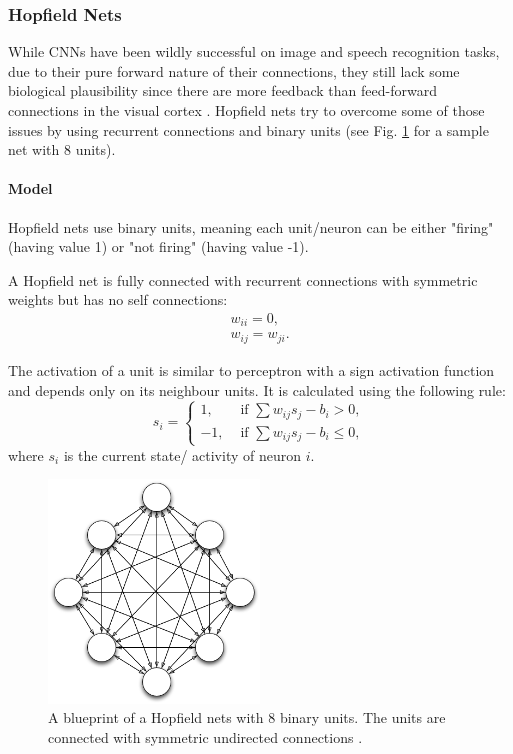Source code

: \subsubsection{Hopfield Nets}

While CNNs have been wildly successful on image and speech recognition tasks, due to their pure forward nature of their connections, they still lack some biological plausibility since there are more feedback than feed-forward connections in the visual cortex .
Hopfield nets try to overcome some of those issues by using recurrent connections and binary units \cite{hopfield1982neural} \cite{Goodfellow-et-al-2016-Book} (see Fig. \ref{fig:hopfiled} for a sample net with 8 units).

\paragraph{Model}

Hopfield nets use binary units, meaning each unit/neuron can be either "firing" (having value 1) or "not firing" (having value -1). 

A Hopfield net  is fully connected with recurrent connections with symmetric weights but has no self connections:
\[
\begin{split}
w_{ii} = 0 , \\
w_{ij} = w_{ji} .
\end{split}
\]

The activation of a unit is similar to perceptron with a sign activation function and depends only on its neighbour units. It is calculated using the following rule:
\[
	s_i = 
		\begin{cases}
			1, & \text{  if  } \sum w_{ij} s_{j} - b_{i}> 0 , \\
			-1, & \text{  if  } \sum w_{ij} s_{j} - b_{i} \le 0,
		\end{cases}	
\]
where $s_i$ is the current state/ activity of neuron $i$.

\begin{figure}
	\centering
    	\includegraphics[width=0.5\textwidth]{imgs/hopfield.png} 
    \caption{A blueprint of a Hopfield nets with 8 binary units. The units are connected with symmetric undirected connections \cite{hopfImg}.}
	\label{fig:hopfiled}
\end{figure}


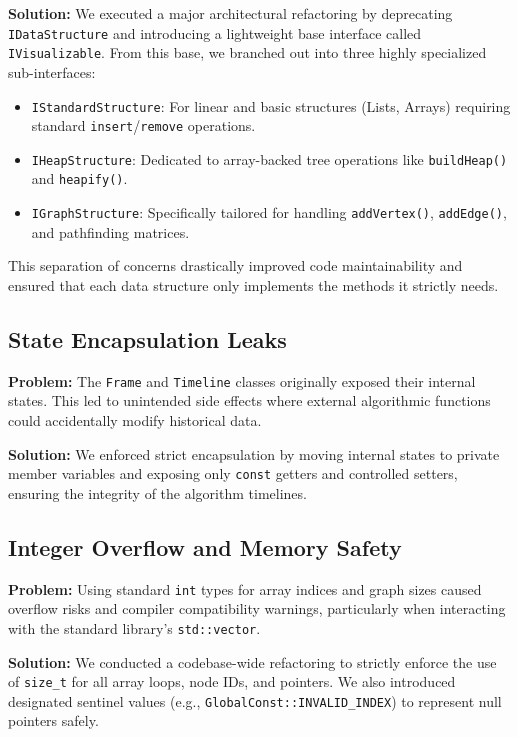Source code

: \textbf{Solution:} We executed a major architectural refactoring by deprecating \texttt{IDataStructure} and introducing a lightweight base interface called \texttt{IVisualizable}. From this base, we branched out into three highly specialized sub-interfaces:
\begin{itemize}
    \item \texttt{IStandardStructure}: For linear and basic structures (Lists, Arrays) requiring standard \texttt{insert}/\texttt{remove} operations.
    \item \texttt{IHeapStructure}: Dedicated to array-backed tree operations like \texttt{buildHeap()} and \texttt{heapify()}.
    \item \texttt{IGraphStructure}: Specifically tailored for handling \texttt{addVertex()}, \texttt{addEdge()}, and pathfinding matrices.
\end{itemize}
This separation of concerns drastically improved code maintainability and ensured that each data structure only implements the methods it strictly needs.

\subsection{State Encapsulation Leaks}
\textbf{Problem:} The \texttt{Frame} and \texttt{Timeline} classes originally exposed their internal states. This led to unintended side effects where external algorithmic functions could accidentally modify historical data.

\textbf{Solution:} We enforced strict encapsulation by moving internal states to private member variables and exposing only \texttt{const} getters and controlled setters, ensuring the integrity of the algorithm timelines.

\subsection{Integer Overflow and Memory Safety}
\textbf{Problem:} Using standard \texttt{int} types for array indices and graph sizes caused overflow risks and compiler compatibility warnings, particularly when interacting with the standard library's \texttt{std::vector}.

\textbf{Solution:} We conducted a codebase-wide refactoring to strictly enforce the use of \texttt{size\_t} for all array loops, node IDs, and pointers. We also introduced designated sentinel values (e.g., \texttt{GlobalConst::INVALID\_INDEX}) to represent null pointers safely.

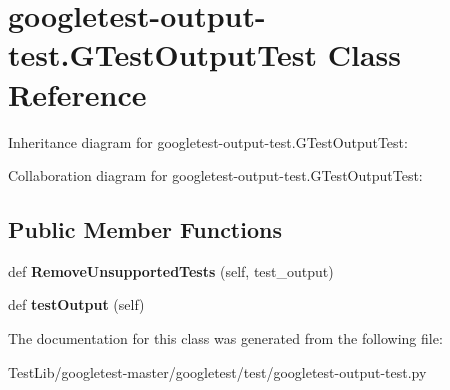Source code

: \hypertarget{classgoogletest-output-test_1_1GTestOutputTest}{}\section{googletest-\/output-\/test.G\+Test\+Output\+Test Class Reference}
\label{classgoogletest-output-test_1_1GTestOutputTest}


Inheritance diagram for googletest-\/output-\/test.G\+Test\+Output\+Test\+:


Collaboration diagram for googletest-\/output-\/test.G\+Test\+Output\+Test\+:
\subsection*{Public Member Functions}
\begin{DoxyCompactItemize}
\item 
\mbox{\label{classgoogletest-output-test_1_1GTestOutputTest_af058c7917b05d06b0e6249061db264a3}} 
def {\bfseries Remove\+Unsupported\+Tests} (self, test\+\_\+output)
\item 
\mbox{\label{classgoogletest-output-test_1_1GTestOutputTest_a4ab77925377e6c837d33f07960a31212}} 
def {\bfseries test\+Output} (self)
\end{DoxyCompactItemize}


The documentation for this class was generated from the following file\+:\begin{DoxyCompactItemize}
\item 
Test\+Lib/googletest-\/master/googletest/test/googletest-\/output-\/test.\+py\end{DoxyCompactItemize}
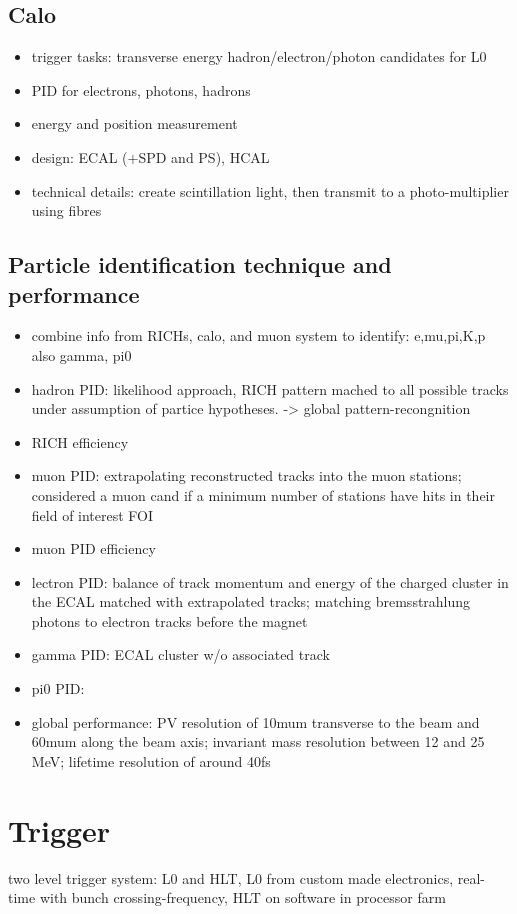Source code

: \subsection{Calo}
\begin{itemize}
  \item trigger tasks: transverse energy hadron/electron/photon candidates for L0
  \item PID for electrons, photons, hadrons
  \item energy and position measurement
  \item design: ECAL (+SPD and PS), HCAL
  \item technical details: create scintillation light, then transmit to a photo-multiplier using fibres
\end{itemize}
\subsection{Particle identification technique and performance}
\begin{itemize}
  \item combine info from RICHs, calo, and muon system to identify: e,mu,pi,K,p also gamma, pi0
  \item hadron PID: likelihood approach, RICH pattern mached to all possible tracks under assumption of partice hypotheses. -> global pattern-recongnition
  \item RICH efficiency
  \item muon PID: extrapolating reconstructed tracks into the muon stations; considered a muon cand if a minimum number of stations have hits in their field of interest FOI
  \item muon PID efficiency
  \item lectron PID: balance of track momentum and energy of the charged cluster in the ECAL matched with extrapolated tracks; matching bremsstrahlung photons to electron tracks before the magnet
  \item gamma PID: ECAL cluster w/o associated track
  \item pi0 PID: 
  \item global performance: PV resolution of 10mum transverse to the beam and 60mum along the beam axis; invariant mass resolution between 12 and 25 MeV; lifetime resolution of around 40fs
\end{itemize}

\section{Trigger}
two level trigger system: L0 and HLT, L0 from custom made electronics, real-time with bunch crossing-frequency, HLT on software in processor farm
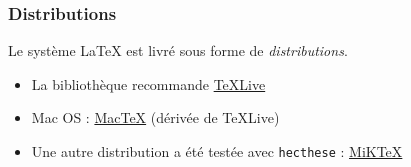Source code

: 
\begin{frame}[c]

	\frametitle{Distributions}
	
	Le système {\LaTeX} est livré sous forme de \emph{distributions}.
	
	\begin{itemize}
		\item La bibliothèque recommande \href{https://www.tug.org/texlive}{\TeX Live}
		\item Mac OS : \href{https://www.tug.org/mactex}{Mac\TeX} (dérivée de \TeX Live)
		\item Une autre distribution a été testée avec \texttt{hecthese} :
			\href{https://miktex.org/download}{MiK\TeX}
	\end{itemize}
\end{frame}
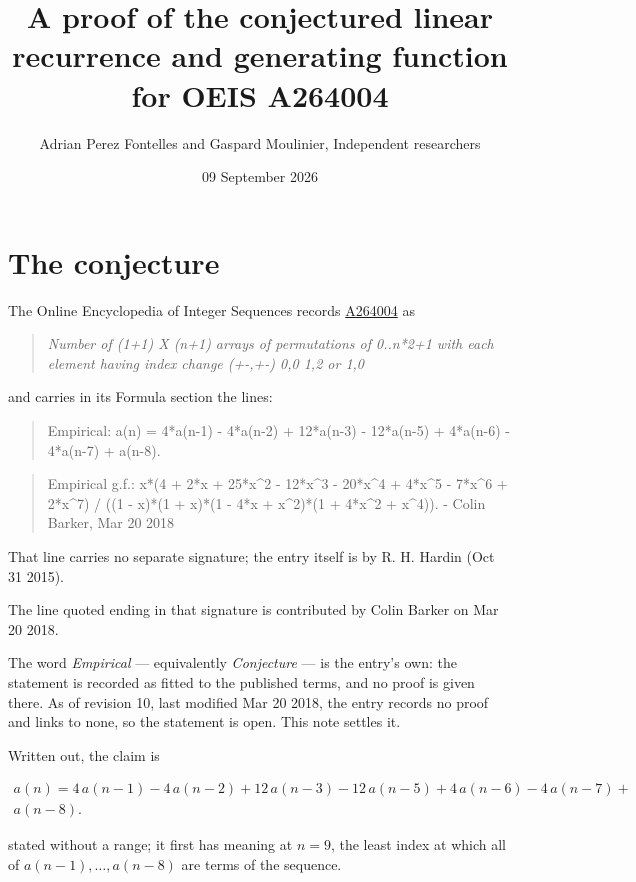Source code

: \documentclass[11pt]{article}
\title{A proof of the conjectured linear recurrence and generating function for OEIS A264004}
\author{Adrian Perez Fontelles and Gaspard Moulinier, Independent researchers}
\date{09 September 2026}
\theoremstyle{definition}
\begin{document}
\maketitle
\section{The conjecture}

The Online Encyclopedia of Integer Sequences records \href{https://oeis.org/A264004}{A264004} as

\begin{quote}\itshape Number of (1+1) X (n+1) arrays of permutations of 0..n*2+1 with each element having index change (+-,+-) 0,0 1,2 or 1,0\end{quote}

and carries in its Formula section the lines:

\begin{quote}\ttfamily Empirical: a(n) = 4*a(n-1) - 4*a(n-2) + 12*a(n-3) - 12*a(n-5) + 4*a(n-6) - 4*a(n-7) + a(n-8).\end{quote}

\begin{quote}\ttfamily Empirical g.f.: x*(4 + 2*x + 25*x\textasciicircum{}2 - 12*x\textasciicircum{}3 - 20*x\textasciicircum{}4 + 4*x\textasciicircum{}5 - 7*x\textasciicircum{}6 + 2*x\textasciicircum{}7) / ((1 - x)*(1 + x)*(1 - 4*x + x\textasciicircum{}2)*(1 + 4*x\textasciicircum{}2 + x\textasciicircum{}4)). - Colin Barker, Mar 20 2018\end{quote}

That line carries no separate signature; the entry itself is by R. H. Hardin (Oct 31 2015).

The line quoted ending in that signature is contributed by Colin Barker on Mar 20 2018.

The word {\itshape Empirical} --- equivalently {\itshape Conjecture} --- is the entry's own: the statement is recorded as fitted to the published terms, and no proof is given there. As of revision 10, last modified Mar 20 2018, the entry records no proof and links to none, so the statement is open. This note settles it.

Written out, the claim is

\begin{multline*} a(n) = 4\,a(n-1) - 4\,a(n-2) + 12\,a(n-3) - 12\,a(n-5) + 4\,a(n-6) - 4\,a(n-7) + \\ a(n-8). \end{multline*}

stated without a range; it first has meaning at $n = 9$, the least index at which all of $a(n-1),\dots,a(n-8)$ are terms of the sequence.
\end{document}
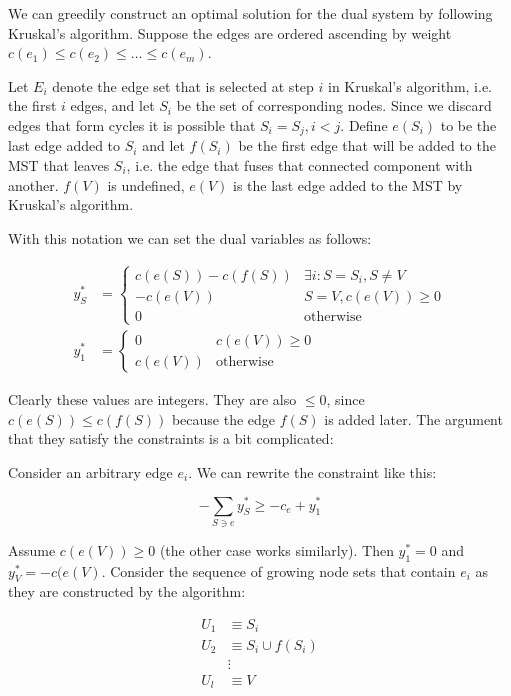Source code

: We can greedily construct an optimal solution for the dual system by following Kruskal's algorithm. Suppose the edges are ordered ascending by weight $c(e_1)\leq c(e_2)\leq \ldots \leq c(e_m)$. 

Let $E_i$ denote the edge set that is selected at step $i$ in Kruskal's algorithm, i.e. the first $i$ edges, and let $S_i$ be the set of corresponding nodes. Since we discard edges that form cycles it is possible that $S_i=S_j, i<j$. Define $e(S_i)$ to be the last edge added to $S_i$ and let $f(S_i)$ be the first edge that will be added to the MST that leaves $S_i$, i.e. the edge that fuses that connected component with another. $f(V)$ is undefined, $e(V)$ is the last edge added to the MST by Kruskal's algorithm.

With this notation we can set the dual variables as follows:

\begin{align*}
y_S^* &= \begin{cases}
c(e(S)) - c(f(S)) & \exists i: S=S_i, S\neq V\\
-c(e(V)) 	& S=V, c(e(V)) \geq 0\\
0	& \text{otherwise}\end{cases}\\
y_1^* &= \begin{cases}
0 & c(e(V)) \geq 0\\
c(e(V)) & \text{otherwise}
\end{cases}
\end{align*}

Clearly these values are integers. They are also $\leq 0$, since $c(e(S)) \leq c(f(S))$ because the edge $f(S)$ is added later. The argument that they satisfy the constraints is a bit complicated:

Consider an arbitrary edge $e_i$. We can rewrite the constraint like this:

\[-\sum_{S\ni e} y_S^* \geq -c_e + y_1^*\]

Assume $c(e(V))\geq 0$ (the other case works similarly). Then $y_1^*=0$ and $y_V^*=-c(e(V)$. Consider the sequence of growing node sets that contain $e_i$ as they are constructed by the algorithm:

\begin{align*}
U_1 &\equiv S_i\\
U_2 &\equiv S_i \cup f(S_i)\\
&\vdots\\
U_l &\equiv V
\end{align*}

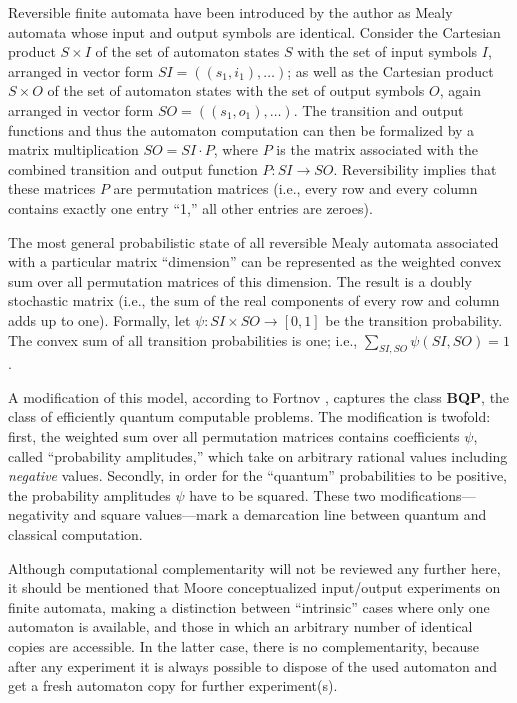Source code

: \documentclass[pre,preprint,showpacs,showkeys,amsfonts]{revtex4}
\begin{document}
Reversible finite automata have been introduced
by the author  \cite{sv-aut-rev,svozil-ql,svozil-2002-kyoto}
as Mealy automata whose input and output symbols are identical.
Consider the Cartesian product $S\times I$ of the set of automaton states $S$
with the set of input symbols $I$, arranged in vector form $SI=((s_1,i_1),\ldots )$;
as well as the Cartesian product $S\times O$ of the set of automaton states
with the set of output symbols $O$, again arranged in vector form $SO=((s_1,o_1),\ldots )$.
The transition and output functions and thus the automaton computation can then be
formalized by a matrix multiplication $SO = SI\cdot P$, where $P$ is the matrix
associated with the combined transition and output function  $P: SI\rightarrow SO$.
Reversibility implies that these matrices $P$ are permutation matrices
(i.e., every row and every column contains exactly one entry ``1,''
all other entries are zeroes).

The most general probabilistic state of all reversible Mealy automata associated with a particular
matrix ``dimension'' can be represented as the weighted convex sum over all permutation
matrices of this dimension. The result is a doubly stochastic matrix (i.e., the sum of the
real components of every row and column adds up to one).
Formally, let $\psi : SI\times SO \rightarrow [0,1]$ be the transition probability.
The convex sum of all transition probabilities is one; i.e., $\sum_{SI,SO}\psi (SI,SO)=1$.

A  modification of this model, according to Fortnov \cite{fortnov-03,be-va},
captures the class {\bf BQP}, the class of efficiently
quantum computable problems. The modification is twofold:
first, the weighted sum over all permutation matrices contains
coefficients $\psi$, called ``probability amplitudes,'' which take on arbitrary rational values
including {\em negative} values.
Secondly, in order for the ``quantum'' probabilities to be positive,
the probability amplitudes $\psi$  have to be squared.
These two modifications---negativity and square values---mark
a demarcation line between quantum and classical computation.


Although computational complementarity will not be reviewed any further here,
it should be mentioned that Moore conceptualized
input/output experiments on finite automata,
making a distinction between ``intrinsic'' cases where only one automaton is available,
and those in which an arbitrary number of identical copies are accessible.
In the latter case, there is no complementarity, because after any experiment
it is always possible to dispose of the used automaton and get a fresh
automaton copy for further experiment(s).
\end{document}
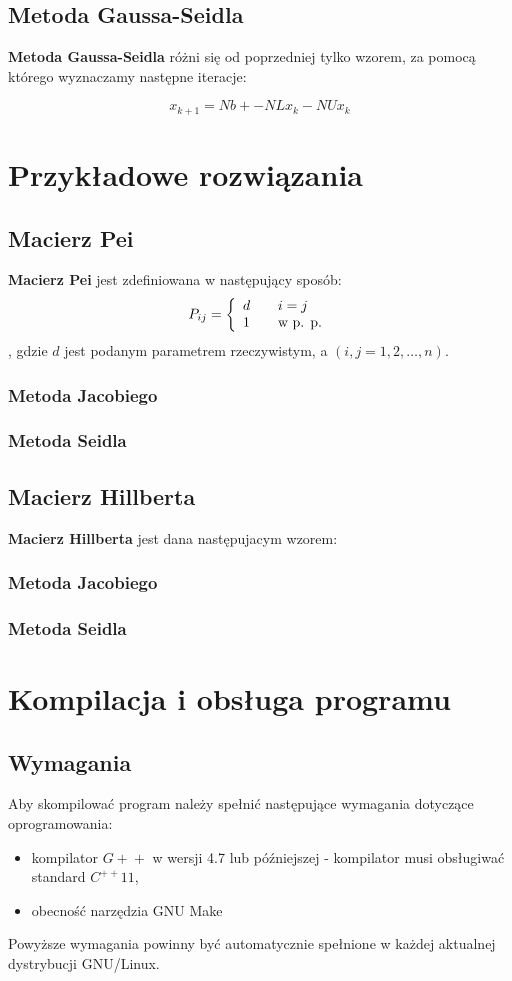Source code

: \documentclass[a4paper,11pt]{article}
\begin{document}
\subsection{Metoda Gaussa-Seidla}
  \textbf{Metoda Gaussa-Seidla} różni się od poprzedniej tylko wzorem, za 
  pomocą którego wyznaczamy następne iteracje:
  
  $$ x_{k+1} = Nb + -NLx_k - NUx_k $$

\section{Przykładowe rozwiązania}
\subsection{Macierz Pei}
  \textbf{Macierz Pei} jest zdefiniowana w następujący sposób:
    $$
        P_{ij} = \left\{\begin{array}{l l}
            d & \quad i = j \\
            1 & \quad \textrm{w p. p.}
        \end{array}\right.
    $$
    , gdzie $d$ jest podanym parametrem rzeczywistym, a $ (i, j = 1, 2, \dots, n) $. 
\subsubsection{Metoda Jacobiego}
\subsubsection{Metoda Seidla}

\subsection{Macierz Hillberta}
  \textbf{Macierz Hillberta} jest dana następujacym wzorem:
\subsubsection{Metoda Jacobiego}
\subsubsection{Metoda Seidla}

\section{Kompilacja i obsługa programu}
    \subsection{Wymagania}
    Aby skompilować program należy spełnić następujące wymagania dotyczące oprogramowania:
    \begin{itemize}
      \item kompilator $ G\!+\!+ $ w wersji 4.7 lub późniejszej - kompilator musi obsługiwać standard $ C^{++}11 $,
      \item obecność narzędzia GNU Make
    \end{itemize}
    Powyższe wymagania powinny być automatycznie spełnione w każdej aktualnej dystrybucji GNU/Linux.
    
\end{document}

■ Task brief ■
Each line above that has the word "Live" must be copied.

■ Written answer ■
		\item La bibliothèque recommande \href{https://www.tug.org/texlive}{\TeX Live}
		\item Mac OS : \href{https://www.tug.org/mactex}{Mac\TeX} (dérivée de \TeX Live)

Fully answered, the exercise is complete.